Plainte contre l’Etat guinéen à la CEDEAO : la mouvance présidentielle minimise !
Un pool d’avocats français de cinq détenus politiques guinéens a porté plainte contre l’État guinéen à la cour de justice de la CEDEAO. Ces avocats accusent la Guinée de violation des droits de leurs clients. Mais pour Sékou Nana Sylla de la mouvance présidentielle cette action n’est qu’un coup d’épée dans l’eau.

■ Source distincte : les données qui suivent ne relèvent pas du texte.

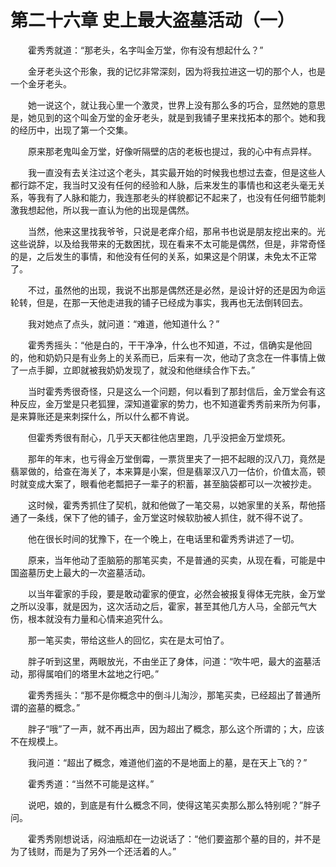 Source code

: # 第二十六章 史上最大盗墓活动（一）


　　霍秀秀就道：“那老头，名字叫金万堂，你有没有想起什么？”

　　金牙老头这个形象，我的记忆非常深刻，因为将我拉进这一切的那个人，也是一个金牙老头。

　　她一说这个，就让我心里一个激灵，世界上没有那么多的巧合，显然她的意思是，她见到的这个叫金万堂的金牙老头，就是到我铺子里来找拓本的那个。她和我的经历中，出现了第一个交集。

　　原来那老鬼叫金万堂，好像听隔壁的店的老板也提过，我的心中有点异样。

　　我一直没有去关注过这个老头，其实最开始的时候我也想过去查，但是这些人都行踪不定，我当时又没有任何的经验和人脉，后来发生的事情也和这老头毫无关系，等我有了人脉和能力，我连那老头的样貌都记不起来了，也没有任何细节能刺激我想起他，所以我一直认为他的出现是偶然。

　　当然，他来这里找我爷爷，只说是老痒介绍，那帛书也说是朋友挖出来的。光这些说辞，以及给我带来的无数困扰，现在看来不太可能是偶然，但是，非常奇怪的是，之后发生的事情，和他没有任何的关系，如果这是个阴谋，未免太不正常了。

　　不过，虽然他的出现，我说不出那是偶然还是必然，是设计好的还是因为命运轮转，但是，在那一天他走进我的铺子已经成为事实，我再也无法倒转回去。

　　我对她点了点头，就问道：“难道，他知道什么？”

　　霍秀秀摇头：“他是白的，干干净净，什么也不知道，不过，信确实是他回的，他和奶奶只是有业务上的关系而已，后来有一次，他动了贪念在一件事情上做了一点手脚，立即就被我奶奶发现了，就没和他继续合作下去。”

　　当时霍秀秀很奇怪，只是这么一个问题，何以看到了那封信后，金万堂会有这种反应，金万堂是只老狐狸，深知道霍家的势力，也不知道霍秀秀前来所为何事，是来算账还是来刺探什么，所以什么都不肯说。

　　但霍秀秀很有耐心，几乎天天都往他店里跑，几乎没把金万堂烦死。

　　那年的年末，也亏得金万堂倒霉，一票货里夹了一把不起眼的汉八刀，竟然是翡翠做的，给查在海关了，本来算是小案，但是翡翠汉八刀一估价，价值太高，顿时就变成大案了，眼看他老瓢把子一辈子的积蓄，甚至脑袋都可以一次被抄走。

　　这时候，霍秀秀抓住了契机，就和他做了一笔交易，以她家里的关系，帮他搭通了一条线，保下了他的铺子，金万堂这时候软肋被人抓住，就不得不说了。

　　他在很长时间的犹豫下，在一个晚上，在电话里和霍秀秀讲述了一切。

　　原来，当年他动了歪脑筋的那笔买卖，不是普通的买卖，从现在看，可能是中国盗墓历史上最大的一次盗墓活动。

　　以当年霍家的手段，要是敢动霍家的便宜，必然会被报复得体无完肤，金万堂之所以没事，就是因为，这次活动之后，霍家，甚至其他几方人马，全部元气大伤，根本就没有力量和心情来追究什么。

　　那一笔买卖，带给这些人的回忆，实在是太可怕了。

　　胖子听到这里，两眼放光，不由坐正了身体，问道：“吹牛吧，最大的盗墓活动，那得属咱们的塔里木盆地之行吧。”

　　霍秀秀摇头：“那不是你概念中的倒斗儿淘沙，那笔买卖，已经超出了普通所谓的盗墓的概念。”

　　胖子“哦”了一声，就不再出声，因为超出了概念，那么这个所谓的；大，应该不在规模上。

　　我问道：“超出了概念，难道他们盗的不是地面上的墓，是在天上飞的？”

　　霍秀秀道：“当然不可能是这样。”

　　说吧，娘的，到底是有什么概念不同，使得这笔买卖那么那么特别呢？”胖子问。

　　霍秀秀刚想说话，闷油瓶却在一边说话了：“他们要盗那个墓的目的，并不是为了钱财，而是为了另外一个还活着的人。”

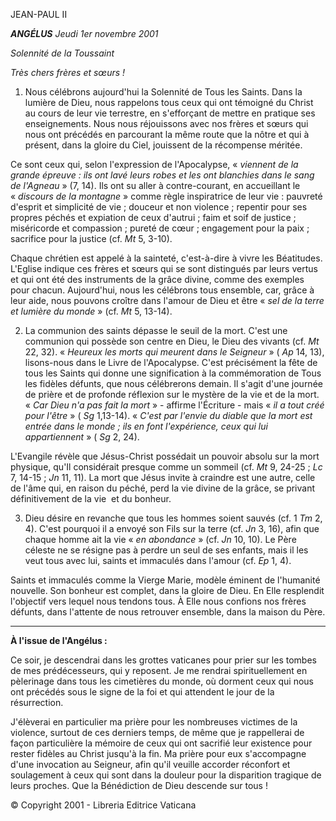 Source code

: JEAN-PAUL II

***ANGÉLUS** Jeudi 1er novembre 2001*

*Solennité de la Toussaint*

*Très chers frères et sœurs !*

1. Nous célébrons aujourd'hui la Solennité de Tous les Saints. Dans la lumière de Dieu, nous rappelons tous ceux qui ont témoigné du Christ au cours de leur vie terrestre, en s'efforçant de mettre en pratique ses enseignements. Nous nous réjouissons avec nos frères et sœurs qui nous ont précédés en parcourant la même route que la nôtre et qui à présent, dans la gloire du Ciel, jouissent de la récompense méritée.

Ce sont ceux qui, selon l'expression de l'Apocalypse, « *viennent de la grande épreuve : ils ont lavé leurs robes et les ont blanchies dans le sang de l'Agneau* » (7, 14). Ils ont su aller à contre-courant, en accueillant le « *discours de la montagne* » comme règle inspiratrice de leur vie : pauvreté d'esprit et simplicité de vie ; douceur et non violence ; repentir pour ses propres péchés et expiation de ceux d'autrui ; faim et soif de justice ; miséricorde et compassion ; pureté de cœur ; engagement pour la paix ; sacrifice pour la justice (cf. *Mt* 5, 3-10).

Chaque chrétien est appelé à la sainteté, c'est-à-dire à vivre les Béatitudes. L'Eglise indique ces frères et sœurs qui se sont distingués par leurs vertus et qui ont été des instruments de la grâce divine, comme des exemples pour chacun. Aujourd'hui, nous les célébrons tous ensemble, car, grâce à leur aide, nous pouvons croître dans l'amour de Dieu et être « *sel de la terre et lumière du monde* » (cf. *Mt* 5, 13-14).

2. La communion des saints dépasse le seuil de la mort. C'est une communion qui possède son centre en Dieu, le Dieu des vivants (cf. *Mt* 22, 32). « *Heureux les morts qui meurent dans le Seigneur* » ( *Ap* 14, 13), lisons-nous dans le Livre de l'Apocalypse. C'est précisément la fête de tous les Saints qui donne une signification à la commémoration de Tous les fidèles défunts, que nous célébrerons demain. Il s'agit d'une journée de prière et de profonde réflexion sur le mystère de la vie et de la mort. « *Car Dieu n'a pas fait la mort* » - affirme l'Écriture - mais « *il a tout créé pour l'être* » ( *Sg* 1,13-14). « *C'est par l'envie du diable que la mort est entrée dans le monde ; ils en font l'expérience, ceux qui lui appartiennent* » ( *Sg* 2, 24).

L'Evangile révèle que Jésus-Christ possédait un pouvoir absolu sur la mort physique, qu'Il considérait presque comme un sommeil (cf. *Mt* 9, 24-25 ; *Lc* 7, 14-15 ; *Jn* 11, 11). La mort que Jésus invite à craindre est une autre, celle de l'âme qui, en raison du péché, perd la vie divine de la grâce, se privant définitivement de la vie  et du bonheur.

3. Dieu désire en revanche que tous les hommes soient sauvés (cf. 1 *Tm* 2, 4). C'est pourquoi il a envoyé son Fils sur la terre (cf. *Jn* 3, 16), afin que chaque homme ait la vie « *en abondance* » (cf. *Jn* 10, 10). Le Père céleste ne se résigne pas à perdre un seul de ses enfants, mais il les veut tous avec lui, saints et immaculés dans l'amour (cf. *Ep* 1, 4).

Saints et immaculés comme la Vierge Marie, modèle éminent de l'humanité nouvelle. Son bonheur est complet, dans la gloire de Dieu. En Elle resplendit l'objectif vers lequel nous tendons tous. À Elle nous confions nos frères défunts, dans l'attente de nous retrouver ensemble, dans la maison du Père.

** * **

**À l'issue de l'Angélus :**

Ce soir, je descendrai dans les grottes vaticanes pour prier sur les tombes de mes prédécesseurs, qui y reposent. Je me rendrai spirituellement en pèlerinage dans tous les cimetières du monde, où dorment ceux qui nous ont précédés sous le signe de la foi et qui attendent le jour de la résurrection.

J'élèverai en particulier ma prière pour les nombreuses victimes de la violence, surtout de ces derniers temps, de même que je rappellerai de façon particulière la mémoire de ceux qui ont sacrifié leur existence pour rester fidèles au Christ jusqu'à la fin. Ma prière pour eux s'accompagne d'une invocation au Seigneur, afin qu'il veuille accorder réconfort et soulagement à ceux qui sont dans la douleur pour la disparition tragique de leurs proches. Que la Bénédiction de Dieu descende sur tous !

© Copyright 2001 - Libreria Editrice Vaticana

Sur le plateau de France 24 vendredi dernier, que maître Ivan Terel, l’un des avocats français de cinq détenus politiques guinéens a expliqué les raisons de la saisine de la cour de justice de la CEDEAO contre l’État guinéen.
« Il y’a un motif politique évident qui rend le détention de nos clients arbitraires, qui ne va pas parce qu’à tous les stades de la procédure, ceux depuis l’origine de poursuite de nos cinq clients, il y’a une série de violation de leurs droits élémentaires, droit à la prise en charge d’innocence, droit à la défense, droit à une procédure équitable et que ces violations se sont accumulées, nous avons saisie les cours de justice de la CEDEAO afin qu’elle puisse statuer en urgence et cette urgence est d’abord dû à la gravité des violations nous avons constaté dans cette procédure », a-t-il expliqué.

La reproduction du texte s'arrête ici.